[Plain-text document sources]
[Start of Attachment]

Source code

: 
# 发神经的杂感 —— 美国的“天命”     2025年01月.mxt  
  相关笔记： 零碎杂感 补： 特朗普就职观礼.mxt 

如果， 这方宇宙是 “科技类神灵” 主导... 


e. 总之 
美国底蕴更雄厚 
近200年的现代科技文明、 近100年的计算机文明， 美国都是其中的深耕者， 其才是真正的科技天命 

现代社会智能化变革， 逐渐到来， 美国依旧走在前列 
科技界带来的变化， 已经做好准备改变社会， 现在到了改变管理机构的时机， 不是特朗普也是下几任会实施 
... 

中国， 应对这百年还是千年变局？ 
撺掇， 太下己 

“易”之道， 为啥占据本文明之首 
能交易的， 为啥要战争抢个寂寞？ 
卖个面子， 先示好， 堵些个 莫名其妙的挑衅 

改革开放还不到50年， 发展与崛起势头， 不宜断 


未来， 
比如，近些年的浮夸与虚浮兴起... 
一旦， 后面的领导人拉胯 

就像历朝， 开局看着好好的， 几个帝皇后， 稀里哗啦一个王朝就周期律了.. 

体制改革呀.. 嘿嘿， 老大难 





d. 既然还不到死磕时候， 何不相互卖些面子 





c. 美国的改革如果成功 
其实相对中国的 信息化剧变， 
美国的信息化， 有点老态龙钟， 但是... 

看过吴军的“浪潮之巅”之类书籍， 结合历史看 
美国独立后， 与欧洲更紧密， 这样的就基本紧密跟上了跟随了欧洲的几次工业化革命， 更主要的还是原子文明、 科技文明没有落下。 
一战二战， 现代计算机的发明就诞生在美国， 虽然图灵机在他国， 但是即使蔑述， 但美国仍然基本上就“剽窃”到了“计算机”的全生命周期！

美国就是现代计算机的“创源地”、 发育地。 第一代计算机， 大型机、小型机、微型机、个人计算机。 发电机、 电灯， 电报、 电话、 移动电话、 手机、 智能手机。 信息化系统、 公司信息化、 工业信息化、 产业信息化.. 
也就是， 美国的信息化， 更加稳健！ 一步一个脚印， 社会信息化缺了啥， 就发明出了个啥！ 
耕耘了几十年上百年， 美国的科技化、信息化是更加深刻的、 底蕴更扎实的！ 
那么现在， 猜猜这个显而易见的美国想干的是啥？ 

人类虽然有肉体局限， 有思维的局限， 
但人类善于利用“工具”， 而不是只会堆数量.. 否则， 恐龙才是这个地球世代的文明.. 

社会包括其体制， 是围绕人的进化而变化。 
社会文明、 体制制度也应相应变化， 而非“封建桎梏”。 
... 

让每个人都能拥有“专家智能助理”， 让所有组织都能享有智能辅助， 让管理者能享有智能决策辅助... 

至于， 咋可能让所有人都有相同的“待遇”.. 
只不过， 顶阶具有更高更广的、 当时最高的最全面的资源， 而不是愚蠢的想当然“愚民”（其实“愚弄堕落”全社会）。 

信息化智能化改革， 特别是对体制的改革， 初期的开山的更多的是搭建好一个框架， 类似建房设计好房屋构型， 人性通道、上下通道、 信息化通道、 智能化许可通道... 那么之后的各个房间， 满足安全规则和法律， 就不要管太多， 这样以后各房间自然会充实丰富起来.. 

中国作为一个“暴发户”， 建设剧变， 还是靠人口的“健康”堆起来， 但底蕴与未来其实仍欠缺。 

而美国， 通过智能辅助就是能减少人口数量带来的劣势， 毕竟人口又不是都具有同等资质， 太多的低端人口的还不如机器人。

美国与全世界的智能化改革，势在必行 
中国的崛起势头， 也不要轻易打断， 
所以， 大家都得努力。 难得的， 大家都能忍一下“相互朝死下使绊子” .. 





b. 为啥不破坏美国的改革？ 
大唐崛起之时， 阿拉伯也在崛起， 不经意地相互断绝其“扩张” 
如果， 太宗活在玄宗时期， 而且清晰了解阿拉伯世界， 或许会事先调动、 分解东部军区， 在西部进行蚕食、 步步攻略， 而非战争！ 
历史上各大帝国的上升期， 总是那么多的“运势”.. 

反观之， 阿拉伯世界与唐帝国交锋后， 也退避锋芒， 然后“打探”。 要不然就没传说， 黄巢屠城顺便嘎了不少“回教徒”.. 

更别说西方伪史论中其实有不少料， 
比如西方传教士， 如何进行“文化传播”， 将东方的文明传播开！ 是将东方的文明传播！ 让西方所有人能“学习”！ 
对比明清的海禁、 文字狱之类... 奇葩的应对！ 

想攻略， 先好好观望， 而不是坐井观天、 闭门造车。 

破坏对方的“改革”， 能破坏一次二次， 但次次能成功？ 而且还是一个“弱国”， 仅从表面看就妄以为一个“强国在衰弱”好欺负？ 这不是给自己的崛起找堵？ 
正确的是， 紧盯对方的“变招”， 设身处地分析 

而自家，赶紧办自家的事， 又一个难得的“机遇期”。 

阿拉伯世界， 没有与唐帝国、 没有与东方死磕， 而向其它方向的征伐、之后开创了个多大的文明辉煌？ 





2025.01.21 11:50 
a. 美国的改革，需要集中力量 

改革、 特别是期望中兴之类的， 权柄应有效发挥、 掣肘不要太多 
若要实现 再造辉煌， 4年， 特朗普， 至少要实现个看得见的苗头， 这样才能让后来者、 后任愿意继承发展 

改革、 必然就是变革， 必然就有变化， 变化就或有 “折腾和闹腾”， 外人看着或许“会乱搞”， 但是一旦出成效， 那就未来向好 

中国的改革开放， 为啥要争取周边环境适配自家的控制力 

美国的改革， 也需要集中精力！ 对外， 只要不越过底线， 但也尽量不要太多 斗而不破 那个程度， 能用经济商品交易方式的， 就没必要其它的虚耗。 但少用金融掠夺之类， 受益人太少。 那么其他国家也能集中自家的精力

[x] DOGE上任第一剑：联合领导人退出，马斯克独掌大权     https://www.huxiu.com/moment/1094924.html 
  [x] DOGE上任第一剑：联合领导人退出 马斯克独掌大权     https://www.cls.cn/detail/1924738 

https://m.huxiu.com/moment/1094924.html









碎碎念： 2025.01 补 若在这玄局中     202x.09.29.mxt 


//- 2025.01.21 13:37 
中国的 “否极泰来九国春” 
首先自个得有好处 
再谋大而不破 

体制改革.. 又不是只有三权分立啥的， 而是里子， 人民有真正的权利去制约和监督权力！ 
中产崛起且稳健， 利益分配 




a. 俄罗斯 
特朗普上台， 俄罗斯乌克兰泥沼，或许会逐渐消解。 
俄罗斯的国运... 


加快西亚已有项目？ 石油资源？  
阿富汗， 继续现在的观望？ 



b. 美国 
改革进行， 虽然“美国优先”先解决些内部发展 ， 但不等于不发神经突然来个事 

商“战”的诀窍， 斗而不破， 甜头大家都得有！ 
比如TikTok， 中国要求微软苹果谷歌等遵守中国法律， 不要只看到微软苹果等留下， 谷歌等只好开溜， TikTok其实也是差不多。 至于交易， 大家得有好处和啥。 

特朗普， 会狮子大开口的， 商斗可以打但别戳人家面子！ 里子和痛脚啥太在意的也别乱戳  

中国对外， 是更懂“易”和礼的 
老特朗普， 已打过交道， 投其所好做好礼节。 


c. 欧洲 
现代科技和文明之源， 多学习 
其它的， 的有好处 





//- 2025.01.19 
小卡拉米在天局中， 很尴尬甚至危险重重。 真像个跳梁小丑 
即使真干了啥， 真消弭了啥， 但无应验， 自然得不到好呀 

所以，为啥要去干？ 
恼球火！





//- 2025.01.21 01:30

[End of Attachment]

YOUR INSTRUCTIONS —
Please return the full set of records exactly as given above.

SOLUTION TO THE EXERCISE —
Source code

: 
# 发神经的杂感 —— 美国的“天命”     2025年01月.mxt  
  相关笔记： 零碎杂感 补： 特朗普就职观礼.mxt 

如果， 这方宇宙是 “科技类神灵” 主导... 


e. 总之 
美国底蕴更雄厚 
近200年的现代科技文明、 近100年的计算机文明， 美国都是其中的深耕者， 其才是真正的科技天命 

现代社会智能化变革， 逐渐到来， 美国依旧走在前列 
科技界带来的变化， 已经做好准备改变社会， 现在到了改变管理机构的时机， 不是特朗普也是下几任会实施 
... 

中国， 应对这百年还是千年变局？ 
撺掇， 太下己 

“易”之道， 为啥占据本文明之首 
能交易的， 为啥要战争抢个寂寞？ 
卖个面子， 先示好， 堵些个 莫名其妙的挑衅 

改革开放还不到50年， 发展与崛起势头， 不宜断 


未来， 
比如，近些年的浮夸与虚浮兴起... 
一旦， 后面的领导人拉胯 

就像历朝， 开局看着好好的， 几个帝皇后， 稀里哗啦一个王朝就周期律了.. 

体制改革呀.. 嘿嘿， 老大难 





d. 既然还不到死磕时候， 何不相互卖些面子 





c. 美国的改革如果成功 
其实相对中国的 信息化剧变， 
美国的信息化， 有点老态龙钟， 但是... 

看过吴军的“浪潮之巅”之类书籍， 结合历史看 
美国独立后， 与欧洲更紧密， 这样的就基本紧密跟上了跟随了欧洲的几次工业化革命， 更主要的还是原子文明、 科技文明没有落下。 
一战二战， 现代计算机的发明就诞生在美国， 虽然图灵机在他国， 但是即使蔑述， 但美国仍然基本上就“剽窃”到了“计算机”的全生命周期！

美国就是现代计算机的“创源地”、 发育地。 第一代计算机， 大型机、小型机、微型机、个人计算机。 发电机、 电灯， 电报、 电话、 移动电话、 手机、 智能手机。 信息化系统、 公司信息化、 工业信息化、 产业信息化.. 
也就是， 美国的信息化， 更加稳健！ 一步一个脚印， 社会信息化缺了啥， 就发明出了个啥！ 
耕耘了几十年上百年， 美国的科技化、信息化是更加深刻的、 底蕴更扎实的！ 
那么现在， 猜猜这个显而易见的美国想干的是啥？ 

人类虽然有肉体局限， 有思维的局限， 
但人类善于利用“工具”， 而不是只会堆数量.. 否则， 恐龙才是这个地球世代的文明.. 

社会包括其体制， 是围绕人的进化而变化。 
社会文明、 体制制度也应相应变化， 而非“封建桎梏”。 
... 

让每个人都能拥有“专家智能助理”， 让所有组织都能享有智能辅助， 让管理者能享有智能决策辅助... 

至于， 咋可能让所有人都有相同的“待遇”.. 
只不过， 顶阶具有更高更广的、 当时最高的最全面的资源， 而不是愚蠢的想当然“愚民”（其实“愚弄堕落”全社会）。 

信息化智能化改革， 特别是对体制的改革， 初期的开山的更多的是搭建好一个框架， 类似建房设计好房屋构型， 人性通道、上下通道、 信息化通道、 智能化许可通道... 那么之后的各个房间， 满足安全规则和法律， 就不要管太多， 这样以后各房间自然会充实丰富起来.. 

中国作为一个“暴发户”， 建设剧变， 还是靠人口的“健康”堆起来， 但底蕴与未来其实仍欠缺。 

而美国， 通过智能辅助就是能减少人口数量带来的劣势， 毕竟人口又不是都具有同等资质， 太多的低端人口的还不如机器人。

美国与全世界的智能化改革，势在必行 
中国的崛起势头， 也不要轻易打断， 
所以， 大家都得努力。 难得的， 大家都能忍一下“相互朝死下使绊子” .. 





b. 为啥不破坏美国的改革？ 
大唐崛起之时， 阿拉伯也在崛起， 不经意地相互断绝其“扩张” 
如果， 太宗活在玄宗时期， 而且清晰了解阿拉伯世界， 或许会事先调动、 分解东部军区， 在西部进行蚕食、 步步攻略， 而非战争！ 
历史上各大帝国的上升期， 总是那么多的“运势”.. 

反观之， 阿拉伯世界与唐帝国交锋后， 也退避锋芒， 然后“打探”。 要不然就没传说， 黄巢屠城顺便嘎了不少“回教徒”.. 

更别说西方伪史论中其实有不少料， 
比如西方传教士， 如何进行“文化传播”， 将东方的文明传播开！ 是将东方的文明传播！ 让西方所有人能“学习”！ 
对比明清的海禁、 文字狱之类... 奇葩的应对！ 

想攻略， 先好好观望， 而不是坐井观天、 闭门造车。 

破坏对方的“改革”， 能破坏一次二次， 但次次能成功？ 而且还是一个“弱国”， 仅从表面看就妄以为一个“强国在衰弱”好欺负？ 这不是给自己的崛起找堵？ 
正确的是， 紧盯对方的“变招”， 设身处地分析 

而自家，赶紧办自家的事， 又一个难得的“机遇期”。 

阿拉伯世界， 没有与唐帝国、 没有与东方死磕， 而向其它方向的征伐、之后开创了个多大的文明辉煌？ 





2025.01.21 11:50 
a. 美国的改革，需要集中力量 

改革、 特别是期望中兴之类的， 权柄应有效发挥、 掣肘不要太多 
若要实现 再造辉煌， 4年， 特朗普， 至少要实现个看得见的苗头， 这样才能让后来者、 后任愿意继承发展 

改革、 必然就是变革， 必然就有变化， 变化就或有 “折腾和闹腾”， 外人看着或许“会乱搞”， 但是一旦出成效， 那就未来向好 

中国的改革开放， 为啥要争取周边环境适配自家的控制力 

美国的改革， 也需要集中精力！ 对外， 只要不越过底线， 但也尽量不要太多 斗而不破 那个程度， 能用经济商品交易方式的， 就没必要其它的虚耗。 但少用金融掠夺之类， 受益人太少。 那么其他国家也能集中自家的精力

[x] DOGE上任第一剑：联合领导人退出，马斯克独掌大权     https://www.huxiu.com/moment/1094924.html 
  [x] DOGE上任第一剑：联合领导人退出 马斯克独掌大权     https://www.cls.cn/detail/1924738 

https://m.huxiu.com/moment/1094924.html









碎碎念： 2025.01 补 若在这玄局中     202x.09.29.mxt 


//- 2025.01.21 13:37 
中国的 “否极泰来九国春” 
首先自个得有好处 
再谋大而不破 

体制改革.. 又不是只有三权分立啥的， 而是里子， 人民有真正的权利去制约和监督权力！ 
中产崛起且稳健， 利益分配 




a. 俄罗斯 
特朗普上台， 俄罗斯乌克兰泥沼，或许会逐渐消解。 
俄罗斯的国运... 


加快西亚已有项目？ 石油资源？  
阿富汗， 继续现在的观望？ 



b. 美国 
改革进行， 虽然“美国优先”先解决些内部发展 ， 但不等于不发神经突然来个事 

商“战”的诀窍， 斗而不破， 甜头大家都得有！ 
比如TikTok， 中国要求微软苹果谷歌等遵守中国法律， 不要只看到微软苹果等留下， 谷歌等只好开溜， TikTok其实也是差不多。 至于交易， 大家得有好处和啥。 

特朗普， 会狮子大开口的， 商斗可以打但别戳人家面子！ 里子和痛脚啥太在意的也别乱戳  

中国对外， 是更懂“易”和礼的 
老特朗普， 已打过交道， 投其所好做好礼节。 


c. 欧洲 
现代科技和文明之源， 多学习 
其它的， 的有好处 





//- 2025.01.19 
小卡拉米在天局中， 很尴尬甚至危险重重。 真像个跳梁小丑 
即使真干了啥， 真消弭了啥， 但无应验， 自然得不到好呀 

所以，为啥要去干？ 
恼球火！





//- 2025.01.21 01:30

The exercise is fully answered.